The post has ignited a substantial discussion among researchers about the perceived value and impact of workshops at major conferences like EMNLP, ACL, or NeurIPS. Many senior commenters are advising that a well-regarded workshop can be an excellent venue for focused feedback and community building, especially for niche interdisciplinary work like VLM eval that falls between computer vision and NLP. The consensus advice leans towards targeting the specialized workshop for faster publication and networking, rather than chasing a potentially ill-fitting journal or conference tier, as industry recruiters often value the technical substance and relevance over the venue's ranking alone.
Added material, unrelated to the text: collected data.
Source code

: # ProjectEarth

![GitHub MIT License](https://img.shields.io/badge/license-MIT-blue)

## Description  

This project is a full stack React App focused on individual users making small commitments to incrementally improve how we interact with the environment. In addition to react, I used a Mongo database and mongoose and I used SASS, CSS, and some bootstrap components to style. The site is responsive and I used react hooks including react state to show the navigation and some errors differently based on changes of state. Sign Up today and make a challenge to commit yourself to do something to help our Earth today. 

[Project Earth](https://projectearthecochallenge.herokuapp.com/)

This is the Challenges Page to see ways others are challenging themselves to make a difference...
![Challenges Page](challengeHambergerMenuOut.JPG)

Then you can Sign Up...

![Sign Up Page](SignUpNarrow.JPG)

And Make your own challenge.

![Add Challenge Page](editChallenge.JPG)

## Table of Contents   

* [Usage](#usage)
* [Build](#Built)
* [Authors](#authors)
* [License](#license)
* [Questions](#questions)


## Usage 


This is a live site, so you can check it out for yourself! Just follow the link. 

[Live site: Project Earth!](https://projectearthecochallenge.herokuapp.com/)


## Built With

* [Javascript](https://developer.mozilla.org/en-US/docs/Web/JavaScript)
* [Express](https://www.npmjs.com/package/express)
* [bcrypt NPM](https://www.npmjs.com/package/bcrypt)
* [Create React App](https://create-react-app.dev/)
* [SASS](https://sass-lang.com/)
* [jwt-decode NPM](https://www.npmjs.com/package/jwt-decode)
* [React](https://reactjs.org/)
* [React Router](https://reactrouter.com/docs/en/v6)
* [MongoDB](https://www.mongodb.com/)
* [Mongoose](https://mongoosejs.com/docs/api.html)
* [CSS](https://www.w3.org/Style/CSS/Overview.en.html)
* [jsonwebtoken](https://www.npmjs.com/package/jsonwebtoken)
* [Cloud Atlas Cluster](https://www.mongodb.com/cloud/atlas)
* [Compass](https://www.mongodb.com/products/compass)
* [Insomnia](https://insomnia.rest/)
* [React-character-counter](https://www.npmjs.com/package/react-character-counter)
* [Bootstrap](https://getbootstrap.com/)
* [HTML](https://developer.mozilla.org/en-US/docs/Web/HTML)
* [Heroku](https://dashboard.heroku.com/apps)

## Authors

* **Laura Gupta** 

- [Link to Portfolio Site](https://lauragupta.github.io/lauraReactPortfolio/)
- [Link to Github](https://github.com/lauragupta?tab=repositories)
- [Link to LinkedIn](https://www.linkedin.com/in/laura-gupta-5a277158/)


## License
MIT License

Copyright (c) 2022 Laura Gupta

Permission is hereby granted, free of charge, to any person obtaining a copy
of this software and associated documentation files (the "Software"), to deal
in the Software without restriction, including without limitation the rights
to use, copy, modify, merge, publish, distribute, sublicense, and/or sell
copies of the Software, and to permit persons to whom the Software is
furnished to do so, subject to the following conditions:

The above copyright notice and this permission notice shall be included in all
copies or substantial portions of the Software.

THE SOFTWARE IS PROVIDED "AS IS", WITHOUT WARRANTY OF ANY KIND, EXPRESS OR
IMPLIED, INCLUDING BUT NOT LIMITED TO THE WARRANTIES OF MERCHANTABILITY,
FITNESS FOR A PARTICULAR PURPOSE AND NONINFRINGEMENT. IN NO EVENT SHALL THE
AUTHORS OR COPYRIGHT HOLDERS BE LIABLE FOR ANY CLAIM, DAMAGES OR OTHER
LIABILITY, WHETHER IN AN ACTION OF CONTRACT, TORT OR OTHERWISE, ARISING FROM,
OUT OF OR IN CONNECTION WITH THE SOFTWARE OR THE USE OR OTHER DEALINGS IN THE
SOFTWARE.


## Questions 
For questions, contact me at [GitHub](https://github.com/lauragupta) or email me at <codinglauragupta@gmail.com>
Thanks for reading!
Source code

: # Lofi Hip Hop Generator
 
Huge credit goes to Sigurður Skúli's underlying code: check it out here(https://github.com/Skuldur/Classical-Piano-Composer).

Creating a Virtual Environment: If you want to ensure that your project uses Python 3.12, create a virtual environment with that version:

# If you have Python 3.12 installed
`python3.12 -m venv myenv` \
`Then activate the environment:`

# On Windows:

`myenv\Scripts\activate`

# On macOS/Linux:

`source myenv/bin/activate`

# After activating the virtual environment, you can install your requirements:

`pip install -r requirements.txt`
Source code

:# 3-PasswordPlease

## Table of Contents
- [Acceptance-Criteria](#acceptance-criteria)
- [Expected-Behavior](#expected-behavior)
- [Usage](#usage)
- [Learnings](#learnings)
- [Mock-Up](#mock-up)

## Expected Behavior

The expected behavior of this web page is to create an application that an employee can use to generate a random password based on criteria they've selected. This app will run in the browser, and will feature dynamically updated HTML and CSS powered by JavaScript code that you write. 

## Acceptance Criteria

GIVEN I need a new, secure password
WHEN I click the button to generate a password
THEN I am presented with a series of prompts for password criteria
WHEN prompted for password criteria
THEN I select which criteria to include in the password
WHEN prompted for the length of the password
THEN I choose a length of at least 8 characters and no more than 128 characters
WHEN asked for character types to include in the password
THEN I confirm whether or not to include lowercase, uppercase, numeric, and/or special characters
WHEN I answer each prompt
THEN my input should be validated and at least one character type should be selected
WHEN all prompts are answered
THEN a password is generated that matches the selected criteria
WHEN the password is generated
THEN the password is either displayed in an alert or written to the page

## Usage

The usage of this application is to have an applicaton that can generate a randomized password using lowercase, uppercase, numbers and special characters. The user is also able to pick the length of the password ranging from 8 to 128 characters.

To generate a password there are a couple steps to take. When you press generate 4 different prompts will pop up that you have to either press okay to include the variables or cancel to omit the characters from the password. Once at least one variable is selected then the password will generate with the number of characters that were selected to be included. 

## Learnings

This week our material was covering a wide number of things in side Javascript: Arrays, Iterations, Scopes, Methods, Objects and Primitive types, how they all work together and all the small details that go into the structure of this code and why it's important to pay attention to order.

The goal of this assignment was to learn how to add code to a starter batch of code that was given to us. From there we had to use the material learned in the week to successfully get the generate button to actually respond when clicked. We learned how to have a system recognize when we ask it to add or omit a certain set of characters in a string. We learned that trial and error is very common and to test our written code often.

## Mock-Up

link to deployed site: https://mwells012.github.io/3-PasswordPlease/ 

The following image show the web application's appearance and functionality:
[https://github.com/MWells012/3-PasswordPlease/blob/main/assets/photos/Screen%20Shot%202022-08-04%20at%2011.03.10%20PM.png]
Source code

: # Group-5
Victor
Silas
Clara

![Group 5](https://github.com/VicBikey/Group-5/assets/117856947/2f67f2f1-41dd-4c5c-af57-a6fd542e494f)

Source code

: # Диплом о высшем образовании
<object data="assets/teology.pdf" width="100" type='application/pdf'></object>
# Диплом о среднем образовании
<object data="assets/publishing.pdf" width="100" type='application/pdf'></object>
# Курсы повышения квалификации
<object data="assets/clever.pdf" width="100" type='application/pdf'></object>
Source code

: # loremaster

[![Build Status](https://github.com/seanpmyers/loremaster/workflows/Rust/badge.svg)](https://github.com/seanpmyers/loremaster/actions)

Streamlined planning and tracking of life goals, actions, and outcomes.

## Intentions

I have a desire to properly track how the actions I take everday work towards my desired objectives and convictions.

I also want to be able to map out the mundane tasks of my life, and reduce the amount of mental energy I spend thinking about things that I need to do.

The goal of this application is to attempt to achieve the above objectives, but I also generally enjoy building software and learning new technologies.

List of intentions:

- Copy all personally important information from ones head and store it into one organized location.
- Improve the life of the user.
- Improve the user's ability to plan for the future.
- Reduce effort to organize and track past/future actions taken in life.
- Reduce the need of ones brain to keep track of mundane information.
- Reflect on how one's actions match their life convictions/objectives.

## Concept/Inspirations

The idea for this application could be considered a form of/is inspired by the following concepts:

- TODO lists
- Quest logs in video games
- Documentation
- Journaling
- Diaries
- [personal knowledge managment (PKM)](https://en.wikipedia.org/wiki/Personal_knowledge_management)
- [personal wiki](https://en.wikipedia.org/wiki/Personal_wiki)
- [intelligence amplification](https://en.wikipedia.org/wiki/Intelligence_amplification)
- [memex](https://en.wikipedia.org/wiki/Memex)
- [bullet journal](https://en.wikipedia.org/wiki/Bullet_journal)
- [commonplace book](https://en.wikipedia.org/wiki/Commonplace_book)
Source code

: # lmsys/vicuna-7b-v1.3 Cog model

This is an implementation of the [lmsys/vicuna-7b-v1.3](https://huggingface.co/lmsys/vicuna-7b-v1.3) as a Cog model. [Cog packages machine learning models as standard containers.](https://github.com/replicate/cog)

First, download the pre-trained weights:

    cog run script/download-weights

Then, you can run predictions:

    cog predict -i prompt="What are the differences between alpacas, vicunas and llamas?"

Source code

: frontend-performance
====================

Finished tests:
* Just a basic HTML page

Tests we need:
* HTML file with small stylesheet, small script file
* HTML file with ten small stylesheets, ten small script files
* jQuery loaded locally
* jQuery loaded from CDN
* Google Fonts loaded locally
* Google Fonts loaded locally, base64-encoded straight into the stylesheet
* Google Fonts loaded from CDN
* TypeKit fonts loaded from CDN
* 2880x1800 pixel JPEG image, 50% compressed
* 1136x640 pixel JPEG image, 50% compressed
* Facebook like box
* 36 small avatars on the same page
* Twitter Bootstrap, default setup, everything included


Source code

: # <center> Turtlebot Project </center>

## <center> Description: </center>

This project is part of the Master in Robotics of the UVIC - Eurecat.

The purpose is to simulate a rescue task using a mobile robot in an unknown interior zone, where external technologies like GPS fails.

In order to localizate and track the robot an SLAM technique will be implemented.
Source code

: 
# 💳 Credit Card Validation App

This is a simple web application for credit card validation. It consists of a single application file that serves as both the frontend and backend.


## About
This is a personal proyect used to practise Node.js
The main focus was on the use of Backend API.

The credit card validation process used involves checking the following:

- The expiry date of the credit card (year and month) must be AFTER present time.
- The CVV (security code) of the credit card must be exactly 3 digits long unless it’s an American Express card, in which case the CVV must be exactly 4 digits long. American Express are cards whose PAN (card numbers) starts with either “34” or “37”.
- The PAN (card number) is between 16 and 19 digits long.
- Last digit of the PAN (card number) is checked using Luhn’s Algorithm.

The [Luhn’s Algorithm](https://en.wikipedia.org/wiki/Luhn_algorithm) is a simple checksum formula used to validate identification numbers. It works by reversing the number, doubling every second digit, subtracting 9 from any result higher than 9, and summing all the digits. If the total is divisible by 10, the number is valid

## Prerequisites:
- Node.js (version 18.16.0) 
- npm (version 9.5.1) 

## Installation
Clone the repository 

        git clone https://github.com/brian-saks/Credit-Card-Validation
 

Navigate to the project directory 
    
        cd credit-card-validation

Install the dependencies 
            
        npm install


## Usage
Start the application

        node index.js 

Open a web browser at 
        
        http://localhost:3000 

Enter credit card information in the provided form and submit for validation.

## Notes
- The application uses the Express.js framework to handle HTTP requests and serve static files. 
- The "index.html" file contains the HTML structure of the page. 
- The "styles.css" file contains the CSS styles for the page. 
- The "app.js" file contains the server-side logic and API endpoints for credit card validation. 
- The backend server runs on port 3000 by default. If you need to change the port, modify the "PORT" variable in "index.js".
This scenario underscores a broader tension in AI research as fields like multimodal AI blur traditional disciplinary lines. Researchers developing tools that straddle vision and language—such as models that evaluate GPT-4V or LLaVA—increasingly face challenges in identifying the right peer community. The viral thread serves as a real-time case study in academic career strategy, offering a crowdsourced guide on navigating publication venues, the trade-offs between prestige and fit, and how to build a profile for a successful transition into industry AI roles.

Key Points
  • Paper on Vision-Language Model (VLM) evaluation rejected from an A* imaging venue for being 'too NLP-suited' and lacking clinical validation.
  • PhD student's strategic dilemma: target an EMNLP workshop for relevance or a lower-tier imaging venue for perceived prestige.
  • Viral discussion advises that specialized workshops offer strong networking and are valued by industry, highlighting interdisciplinary publishing challenges.

Why It Matters

This case reveals the publishing hurdles for interdisciplinary AI work and offers a strategic roadmap for researchers targeting industry careers.